Click thumbnail to view full-size## Other Quilting Resources

This rectangular pattern is also called the basketweave pattern. Traditionally, the quilting block know as "the" pinwheel is made from isosceles right triangles, but the rectangular version of pinwheels or stars also has its charms. This is one of the easiest rectangular quilting patterns to piece together because you can line up the rectangles at their corners to form squares, then piece the squares together. As you can see from some the example quilt patterns, the pinwheel or star motif tessellates perfectly with no gaps. But you can also put spaces between the pinwheels or stars. In the patterns above, some have all the wheels oriented in the same direction, in others the wheels turn in both directions.

## Herringbone Patterns with 1-by-2 Rectangles

Click thumbnail to view full-sizeThe herringbone pattern is also easy to piece together and sew because you can match the rectangles up at their corners. The herringbone arrangement is ideal for creating diagonally striped quilts or two-color chevron patterns (aka zig zags).

You often find brick roads and brick walkways paved in the herringbone pattern, as it is particularly strong and stable.

## Brick Patterns with 1-by-2 Rectangles

Click thumbnail to view full-sizeThe brick pattern is a little harder to sew because you have to line up each rectangle with the middle of the rectangles in the rows immediately above and below. But once you get the hang of it you can create interesting diamond and diagonal stripe patterns, even simplified heart and flower shapes.

## Other Patterns with Rectangles

Click thumbnail to view full-sizeAbove are several miscellaneous quilting patterns using 1-by-2 rectangles and 1-by-3 rectangles. The basketweave pattern using squares made from three 1-by-3 rectangles (bottom row of images) is a commonly used quilting block also called the rail fence pattern.

With 1-by-2 rectangles you can mix up different arrangements and effects to make a mosaic quilt that combines spirals, pinwheels/stars, stripes, and other patterns.

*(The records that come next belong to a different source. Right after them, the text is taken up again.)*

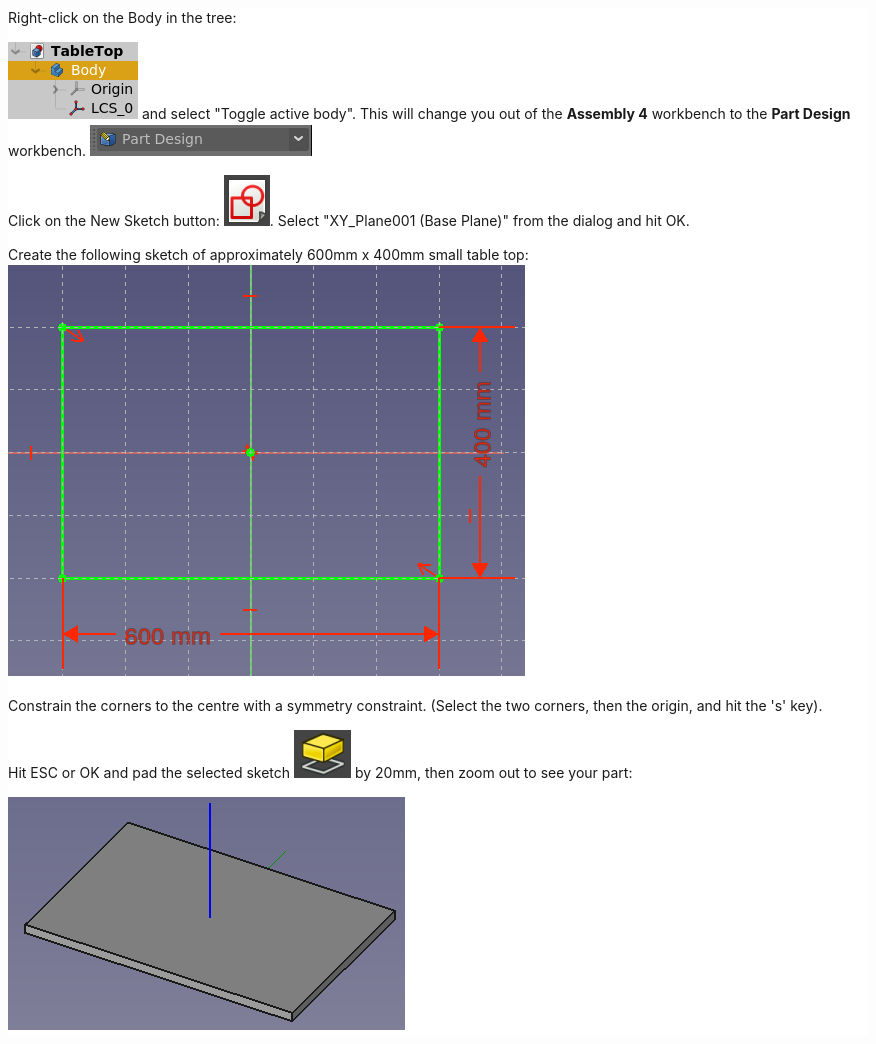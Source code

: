 Right-click on the Body in the tree:

![](TableSubassyScreenshots/ActiveBody.png)
and select "Toggle active body".
This will change you out of the **Assembly 4** workbench to the **Part Design** workbench. ![](TableSubassyScreenshots/WorkbenchPartDesign.png)

Click on the New Sketch button: ![](TableSubassyScreenshots/NewSketch.png).  Select "XY_Plane001 (Base Plane)" from the dialog and hit OK.

Create the following sketch of approximately 600mm x 400mm small table top:
![](TableSubassyScreenshots/SketchTableTop.png)

Constrain the corners to the centre with a symmetry constraint.  (Select the two corners, then the origin, and hit the 's' key).

Hit ESC or OK and pad the selected sketch ![](TableSubassyScreenshots/PadSketch.png) by 20mm, then zoom out to see your part:

![](TableSubassyScreenshots/TableTopComplete.png)

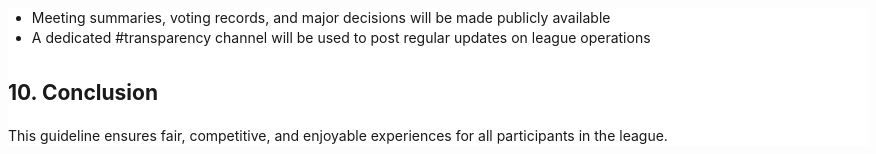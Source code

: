 - Meeting summaries, voting records, and major decisions will be made publicly available
- A dedicated #transparency channel will be used to post regular updates on league operations

## 10. Conclusion

This guideline ensures fair, competitive, and enjoyable experiences for all participants in the league.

## How many rectangles do you need?

If the quilt area inside the border is L inches long and W inches wide, and the half-square rectangle patches are R inches along the longest side, then the number of rectangles you need is given by the formula

Number = 2*L*W / R^2

For example, suppose a quilt is to be 84 inches long, 72 inches wide, and the 1-by-2 rectangles have dimensions 2.5 inches by 5 inches. Then L = 84, W = 72, and R = 5. Thus the number of rectangular patches you need is

2*84*72 / 5^2

= 12096 / 25

≈ 484.

A similar formula can be used to count the number of 1-by-3 rectangles (third-square rectangles) needed to cover an area L inches long by W inches wide. If the longest side of the 1-by-3 rectangle is R inches, then the number of 1-by-3 rectangles required is given by the formula

Number = 3*L*W / R^2

## Comments

Another great HUB. You have broken down the pattern so even I a non mathematician can see the ease of the patterns. Thanks. Dee

What a great pattern guide, thanks!

I printed out the herringbone pattern image, I was trying to figure this out on my own for a while but I kept on messing it up and pinning my rectangles in the wrong positions. It's helpful to see them on a grid. Many thanks for your beautiful quilting pattern guides!

My grandmother did some pattern with rectangles and squares. Some of the squares were half the size of the rectangles and some were double the size of the rectangles. It was like 1x1's, 1x2's and 2x2's. When she put them together it looked like plaid because the different sized squares touched each other at their corners and the rectangles filled the gap. The color of the rectangles was in between the colors of the squares. If the squares were yellow and blue then the rectangles were green.

Thank you for this information. Have lots of scraps and these are just the answer

Excellent excellent information and explanation!!!! I see this in my very near future and a fun retreat project! Thank you ever so much for ease to understand.